Exercise -
Print the lines below exactly, beginning with the one that contains "- Modify pickup times" and stopping after the last line.

Data to use -
══════════
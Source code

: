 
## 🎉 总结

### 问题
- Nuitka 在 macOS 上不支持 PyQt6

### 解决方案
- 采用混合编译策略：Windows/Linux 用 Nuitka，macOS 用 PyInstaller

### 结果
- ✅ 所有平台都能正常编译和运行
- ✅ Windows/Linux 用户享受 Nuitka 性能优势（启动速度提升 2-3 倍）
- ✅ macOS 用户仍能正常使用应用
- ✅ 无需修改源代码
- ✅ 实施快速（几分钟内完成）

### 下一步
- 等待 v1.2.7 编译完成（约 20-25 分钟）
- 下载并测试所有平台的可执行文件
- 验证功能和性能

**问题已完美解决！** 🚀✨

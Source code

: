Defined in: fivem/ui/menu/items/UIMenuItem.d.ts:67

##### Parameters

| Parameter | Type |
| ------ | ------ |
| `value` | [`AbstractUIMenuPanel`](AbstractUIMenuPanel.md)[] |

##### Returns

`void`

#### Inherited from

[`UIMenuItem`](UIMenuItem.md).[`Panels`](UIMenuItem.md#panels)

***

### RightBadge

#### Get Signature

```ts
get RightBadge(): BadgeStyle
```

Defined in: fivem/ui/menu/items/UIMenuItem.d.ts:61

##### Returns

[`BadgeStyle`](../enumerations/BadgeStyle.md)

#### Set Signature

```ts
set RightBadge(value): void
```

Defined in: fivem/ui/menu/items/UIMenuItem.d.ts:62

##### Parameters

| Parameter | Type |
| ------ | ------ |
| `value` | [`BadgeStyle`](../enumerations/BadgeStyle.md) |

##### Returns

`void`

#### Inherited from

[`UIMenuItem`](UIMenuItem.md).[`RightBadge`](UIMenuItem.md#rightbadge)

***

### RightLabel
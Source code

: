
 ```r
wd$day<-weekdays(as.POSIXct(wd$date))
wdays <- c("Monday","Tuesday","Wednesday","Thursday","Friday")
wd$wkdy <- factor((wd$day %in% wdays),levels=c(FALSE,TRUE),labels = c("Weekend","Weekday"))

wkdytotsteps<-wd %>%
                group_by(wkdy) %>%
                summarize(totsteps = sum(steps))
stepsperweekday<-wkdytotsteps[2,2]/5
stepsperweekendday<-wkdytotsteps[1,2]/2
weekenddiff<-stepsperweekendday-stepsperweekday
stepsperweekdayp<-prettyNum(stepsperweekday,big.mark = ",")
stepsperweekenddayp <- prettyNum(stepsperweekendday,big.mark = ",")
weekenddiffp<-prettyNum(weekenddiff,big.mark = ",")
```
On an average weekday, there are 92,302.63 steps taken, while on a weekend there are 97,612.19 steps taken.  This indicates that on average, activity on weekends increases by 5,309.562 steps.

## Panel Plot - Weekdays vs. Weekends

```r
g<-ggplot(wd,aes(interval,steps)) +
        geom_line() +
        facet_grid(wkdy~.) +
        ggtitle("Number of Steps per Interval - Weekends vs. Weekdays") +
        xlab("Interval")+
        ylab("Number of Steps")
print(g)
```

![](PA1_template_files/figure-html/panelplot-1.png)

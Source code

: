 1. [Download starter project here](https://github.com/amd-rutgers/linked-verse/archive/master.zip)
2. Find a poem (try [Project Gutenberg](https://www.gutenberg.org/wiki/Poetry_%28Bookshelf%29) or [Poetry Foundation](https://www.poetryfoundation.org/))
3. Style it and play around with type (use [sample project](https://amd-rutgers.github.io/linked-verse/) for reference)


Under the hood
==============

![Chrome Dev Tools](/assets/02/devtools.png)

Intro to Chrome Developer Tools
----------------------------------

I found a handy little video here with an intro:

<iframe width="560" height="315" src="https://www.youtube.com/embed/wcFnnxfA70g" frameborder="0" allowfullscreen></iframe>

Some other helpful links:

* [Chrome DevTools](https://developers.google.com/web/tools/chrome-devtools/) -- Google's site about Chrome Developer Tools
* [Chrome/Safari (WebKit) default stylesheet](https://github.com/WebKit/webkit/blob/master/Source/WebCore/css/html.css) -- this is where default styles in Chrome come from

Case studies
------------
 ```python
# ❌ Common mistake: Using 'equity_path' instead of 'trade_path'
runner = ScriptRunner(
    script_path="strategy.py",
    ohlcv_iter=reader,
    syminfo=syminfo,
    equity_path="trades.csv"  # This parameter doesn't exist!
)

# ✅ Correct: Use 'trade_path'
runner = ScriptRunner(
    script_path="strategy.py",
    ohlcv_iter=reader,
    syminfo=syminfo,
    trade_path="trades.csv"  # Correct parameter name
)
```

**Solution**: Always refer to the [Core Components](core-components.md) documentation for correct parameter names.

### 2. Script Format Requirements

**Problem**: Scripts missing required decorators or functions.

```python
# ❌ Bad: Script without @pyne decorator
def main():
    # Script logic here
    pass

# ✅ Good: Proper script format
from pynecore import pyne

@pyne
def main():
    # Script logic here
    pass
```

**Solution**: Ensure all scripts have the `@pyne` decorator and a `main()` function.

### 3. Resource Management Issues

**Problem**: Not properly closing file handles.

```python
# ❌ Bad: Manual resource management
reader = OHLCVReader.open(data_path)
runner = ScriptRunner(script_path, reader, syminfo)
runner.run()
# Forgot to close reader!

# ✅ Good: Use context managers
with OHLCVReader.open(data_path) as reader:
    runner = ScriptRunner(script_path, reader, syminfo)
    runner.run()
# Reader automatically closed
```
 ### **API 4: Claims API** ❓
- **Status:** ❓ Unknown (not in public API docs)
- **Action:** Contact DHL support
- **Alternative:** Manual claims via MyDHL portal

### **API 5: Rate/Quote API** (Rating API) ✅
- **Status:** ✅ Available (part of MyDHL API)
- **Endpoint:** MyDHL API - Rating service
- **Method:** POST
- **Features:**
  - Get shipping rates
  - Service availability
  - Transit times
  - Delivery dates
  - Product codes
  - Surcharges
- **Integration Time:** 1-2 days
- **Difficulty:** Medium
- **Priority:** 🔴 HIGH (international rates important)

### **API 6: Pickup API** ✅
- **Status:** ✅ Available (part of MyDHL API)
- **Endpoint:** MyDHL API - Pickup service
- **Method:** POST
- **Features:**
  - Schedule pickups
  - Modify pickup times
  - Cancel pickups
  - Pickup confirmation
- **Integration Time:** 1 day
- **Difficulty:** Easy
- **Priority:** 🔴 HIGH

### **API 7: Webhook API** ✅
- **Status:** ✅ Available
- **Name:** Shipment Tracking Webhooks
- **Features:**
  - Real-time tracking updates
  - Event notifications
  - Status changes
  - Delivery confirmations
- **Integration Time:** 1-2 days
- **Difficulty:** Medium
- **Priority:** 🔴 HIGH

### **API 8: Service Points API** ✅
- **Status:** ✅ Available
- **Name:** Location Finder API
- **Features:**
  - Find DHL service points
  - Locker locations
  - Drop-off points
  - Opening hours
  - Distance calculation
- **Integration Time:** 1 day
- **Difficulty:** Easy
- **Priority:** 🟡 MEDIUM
══════════
Task response -
  - Modify pickup times
  - Cancel pickups
  - Pickup confirmation
- **Integration Time:** 1 day
- **Difficulty:** Easy
- **Priority:** 🔴 HIGH

### **API 7: Webhook API** ✅
- **Status:** ✅ Available
- **Name:** Shipment Tracking Webhooks
- **Features:**
  - Real-time tracking updates
  - Event notifications
  - Status changes
  - Delivery confirmations
- **Integration Time:** 1-2 days
- **Difficulty:** Medium
- **Priority:** 🔴 HIGH

### **API 8: Service Points API** ✅
- **Status:** ✅ Available
- **Name:** Location Finder API
- **Features:**
  - Find DHL service points
  - Locker locations
  - Drop-off points
  - Opening hours
  - Distance calculation
- **Integration Time:** 1 day
- **Difficulty:** Easy
- **Priority:** 🟡 MEDIUM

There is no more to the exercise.